Through cooperative purchasing, smaller nation states can redress the imbalance in access and pricing that exists when procuring medicine and other critical supplies.

Public procurement of medical equipment has, in the last few years especially, emerged as a complex, vital, and controversial topic. Now, small nations are experimenting with collective procurement in order to redress the inequalities that defined the COVID-19 pandemic response. 

COVID-19 vaccine procurement highlighted medical procurement inequality

The vaccines developed to inoculate against the coronavirus were the fastest-developed vaccines in history. In many ways, the speed and scale at which theCOVID-19 vaccine was carried out was a triumph. The effort was the “largest and most complex vaccine rollout in history,” according to WHO Regional Director For Africa, Dr Matshidiso Moeti. Today, healthcare organisations around the world have administered more than 13.5 billion doses to patients. 

However, from the earliest days of the vaccine rollout, distribution efforts faced criticism for highlighting the unequal access to medical supplies that persists between ex-coloniser states in the Global North and their former colonies in the developing world.
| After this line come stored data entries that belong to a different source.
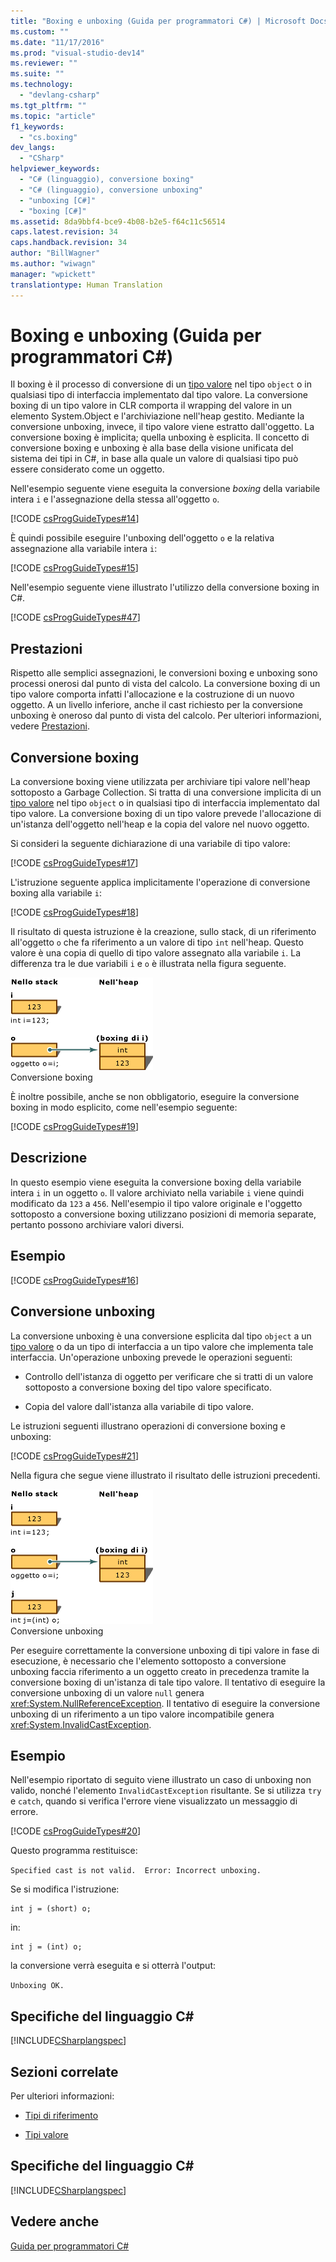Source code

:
 ```yaml
---
title: "Boxing e unboxing (Guida per programmatori C#) | Microsoft Docs"
ms.custom: ""
ms.date: "11/17/2016"
ms.prod: "visual-studio-dev14"
ms.reviewer: ""
ms.suite: ""
ms.technology: 
  - "devlang-csharp"
ms.tgt_pltfrm: ""
ms.topic: "article"
f1_keywords: 
  - "cs.boxing"
dev_langs: 
  - "CSharp"
helpviewer_keywords: 
  - "C# (linguaggio), conversione boxing"
  - "C# (linguaggio), conversione unboxing"
  - "unboxing [C#]"
  - "boxing [C#]"
ms.assetid: 8da9bbf4-bce9-4b08-b2e5-f64c11c56514
caps.latest.revision: 34
caps.handback.revision: 34
author: "BillWagner"
ms.author: "wiwagn"
manager: "wpickett"
translationtype: Human Translation
---
```

# Boxing e unboxing (Guida per programmatori C#)
Il boxing è il processo di conversione di un [tipo valore](../../../csharp/language-reference/keywords/value-types.md) nel tipo `object` o in qualsiasi tipo di interfaccia implementato dal tipo valore.  La conversione boxing di un tipo valore in CLR comporta il wrapping del valore in un elemento System.Object e l'archiviazione nell'heap gestito.  Mediante la conversione unboxing, invece, il tipo valore viene estratto dall'oggetto.  La conversione boxing è implicita; quella unboxing è esplicita.  Il concetto di conversione boxing e unboxing è alla base della visione unificata del sistema dei tipi in C\#, in base alla quale un valore di qualsiasi tipo può essere considerato come un oggetto.  
  
 Nell'esempio seguente viene eseguita la conversione *boxing* della variabile intera `i` e l'assegnazione della stessa all'oggetto `o`.  
  
 [!CODE [csProgGuideTypes#14](../CodeSnippet/VS_Snippets_VBCSharp/CsProgGuideTypes#14)]  
  
 È quindi possibile eseguire l'unboxing dell'oggetto `o`  e la relativa assegnazione alla variabile intera `i`:  
  
 [!CODE [csProgGuideTypes#15](../CodeSnippet/VS_Snippets_VBCSharp/CsProgGuideTypes#15)]  
  
 Nell'esempio seguente viene illustrato l'utilizzo della conversione boxing in C\#.  
  
 [!CODE [csProgGuideTypes#47](../CodeSnippet/VS_Snippets_VBCSharp/CsProgGuideTypes#47)]  
  
## Prestazioni  
 Rispetto alle semplici assegnazioni, le conversioni boxing e unboxing sono processi onerosi dal punto di vista del calcolo.  La conversione boxing di un tipo valore comporta infatti l'allocazione e la costruzione di un nuovo oggetto.  A un livello inferiore, anche il cast richiesto per la conversione unboxing è oneroso dal punto di vista del calcolo.  Per ulteriori informazioni, vedere [Prestazioni](../Topic/.NET%20Performance%20Tips.md).  
  
## Conversione boxing  
 La conversione boxing viene utilizzata per archiviare tipi valore nell'heap sottoposto a Garbage Collection.  Si tratta di una conversione implicita di un [tipo valore](../../../csharp/language-reference/keywords/value-types.md) nel tipo `object` o in qualsiasi tipo di interfaccia implementato dal tipo valore.  La conversione boxing di un tipo valore prevede l'allocazione di un'istanza dell'oggetto nell'heap e la copia del valore nel nuovo oggetto.  
  
 Si consideri la seguente dichiarazione di una variabile di tipo valore:  
  
 [!CODE [csProgGuideTypes#17](../CodeSnippet/VS_Snippets_VBCSharp/CsProgGuideTypes#17)]  
  
 L'istruzione seguente applica implicitamente l'operazione di conversione boxing alla variabile `i`:  
  
 [!CODE [csProgGuideTypes#18](../CodeSnippet/VS_Snippets_VBCSharp/CsProgGuideTypes#18)]  
  
 Il risultato di questa istruzione è la creazione, sullo stack, di un riferimento all'oggetto `o` che fa riferimento a un valore di tipo `int` nell'heap.  Questo valore è una copia di quello di tipo valore assegnato alla variabile `i`.  La differenza tra le due variabili `i` e `o` è illustrata nella figura seguente.  
  
 ![Grafica BoxingConversion](../../../csharp/programming-guide/types/media/vcboxingconversion.gif "vcBoxingConversion")  
Conversione boxing  
  
 È inoltre possibile, anche se non obbligatorio, eseguire la conversione boxing in modo esplicito, come nell'esempio seguente:  
  
 [!CODE [csProgGuideTypes#19](../CodeSnippet/VS_Snippets_VBCSharp/CsProgGuideTypes#19)]  
  
## Descrizione  
 In questo esempio viene eseguita la conversione boxing della variabile intera `i` in un oggetto `o`.  Il valore archiviato nella variabile `i` viene quindi modificato da `123` a `456`.  Nell'esempio il tipo valore originale e l'oggetto sottoposto a conversione boxing utilizzano posizioni di memoria separate, pertanto possono archiviare valori diversi.  
  
## Esempio  
 [!CODE [csProgGuideTypes#16](../CodeSnippet/VS_Snippets_VBCSharp/CsProgGuideTypes#16)]  
  
## Conversione unboxing  
 La conversione unboxing è una conversione esplicita dal tipo `object` a un [tipo valore](../../../csharp/language-reference/keywords/value-types.md) o da un tipo di interfaccia a un tipo valore che implementa tale interfaccia.  Un'operazione unboxing prevede le operazioni seguenti:  
  
-   Controllo dell'istanza di oggetto per verificare che si tratti di un valore sottoposto a conversione boxing del tipo valore specificato.  
  
-   Copia del valore dall'istanza alla variabile di tipo valore.  
  
 Le istruzioni seguenti illustrano operazioni di conversione boxing e unboxing:  
  
 [!CODE [csProgGuideTypes#21](../CodeSnippet/VS_Snippets_VBCSharp/CsProgGuideTypes#21)]  
  
 Nella figura che segue viene illustrato il risultato delle istruzioni precedenti.  
  
 ![Rappresentazione grafica della conversione di UnBoxing](../../../csharp/programming-guide/types/media/vcunboxingconversion.gif "vcUnBoxingConversion")  
Conversione unboxing  
  
 Per eseguire correttamente la conversione unboxing di tipi valore in fase di esecuzione, è necessario che l'elemento sottoposto a conversione unboxing faccia riferimento a un oggetto creato in precedenza tramite la conversione boxing di un'istanza di tale tipo valore.  Il tentativo di eseguire la conversione unboxing di un valore `null` genera <xref:System.NullReferenceException>.  Il tentativo di eseguire la conversione unboxing di un riferimento a un tipo valore incompatibile genera <xref:System.InvalidCastException>.  
  
## Esempio  
 Nell'esempio riportato di seguito viene illustrato un caso di unboxing non valido, nonché l'elemento `InvalidCastException` risultante.  Se si utilizza `try` e `catch`, quando si verifica l'errore viene visualizzato un messaggio di errore.  
  
 [!CODE [csProgGuideTypes#20](../CodeSnippet/VS_Snippets_VBCSharp/CsProgGuideTypes#20)]  
  
 Questo programma restituisce:  
  
 `Specified cast is not valid.  Error: Incorrect unboxing.`  
  
 Se si modifica l'istruzione:  
  
```  
int j = (short) o;  
```  
  
 in:  
  
```  
int j = (int) o;  
```  
  
 la conversione verrà eseguita e si otterrà l'output:  
  
 `Unboxing OK.`  
  
## Specifiche del linguaggio C\#  
 [!INCLUDE[CSharplangspec](../../../csharp/language-reference/keywords/includes/csharplangspec_md.md)]  
  
## Sezioni correlate  
 Per ulteriori informazioni:  
  
-   [Tipi di riferimento](../../../csharp/language-reference/keywords/reference-types.md)  
  
-   [Tipi valore](../../../csharp/language-reference/keywords/value-types.md)  
  
## Specifiche del linguaggio C\#  
 [!INCLUDE[CSharplangspec](../../../csharp/language-reference/keywords/includes/csharplangspec_md.md)]  
  
## Vedere anche  
 [Guida per programmatori C\#](../../../csharp/programming-guide/index.md)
In September 2021, WHO Director General, Dr Tedros Adhanom Ghebreyesus, pointed out the inequality in vaccine administration. While “more than 5.7 billion doses have been administered globally … only 2% of those have been administered in Africa,” he noted.

Three years later, more than 70% of people around the world have received at least one dose of the vaccine. However, the vaccinated portion of the population in low-income countries is just 32.7%. 

COVID-19 vaccines were the rule, not the exception  

COVID-19 vaccines are a unique (one hopes) case in many ways. But the glaring disparity between the ability for low-income countries in Africa and Latin America to procure doses of the vaccine and wealthy nations in Europe and North America is not unique to Pfizer and Moderna. 

In a 2023 article by researchers at Debre Markos University in Ethiopia, authors Anderaw Yanet et al argue that “the availability and affordability of safe, effective, accessible, and high-quality essential medicines” represents a “critical benchmark” in measuring population health. Their conclusion: that in Africa, the availability and affordability of essential medicines face numerous challenges. Chief among them, they highlight “unaffordable prices and non-availability of medicines” for many people throughout the continent.  

Larger nations like Ethiopia, Uganda, and Ghana experience systemic struggles when it comes to procuring medical supplies from overseas. For smaller nations with significantly less buying power, the problem is even worse. Many countries, especially small, ex-colonial islands in the Carribean and around the coast of Africa, struggle with medical procurement. The barriers to this are both logistical and financial, as public procurement teams lack the funds and organisational impact to compete with larger nations for materiel.  

Collective buying for small African islands states

Last month, a pooled procurement program comprising Cabo Verde, Comoros, Guinea-Bissau, Mauritius, Sao Tome & Principe and Seychelles, that form the Small Island Developing States (SIDS) from Africa elected Mauritius as host. The decision, reports the WHO, is a critical step towards launching “joint operations for increased access to affordable, quality-assured and safe medicines and medical supplies.”

The program aims to coordinate the purchase of selected medicines and medical products affordably, harmonise medicines management systems, improve supplier performance and reduce procurement workload.

“As a collective we have come together to explore different ways of working so we can make our voices heard in all the important global arenas. Even if we don’t always have the capacity on our own, through SIDS we can do it. We may be small, but we can be big in our actions,” said Hon Peggy Vidot, Minister of Health of the Seychelles. If the program is a success, it could see more small nations group together to collectively improve their purchasing power.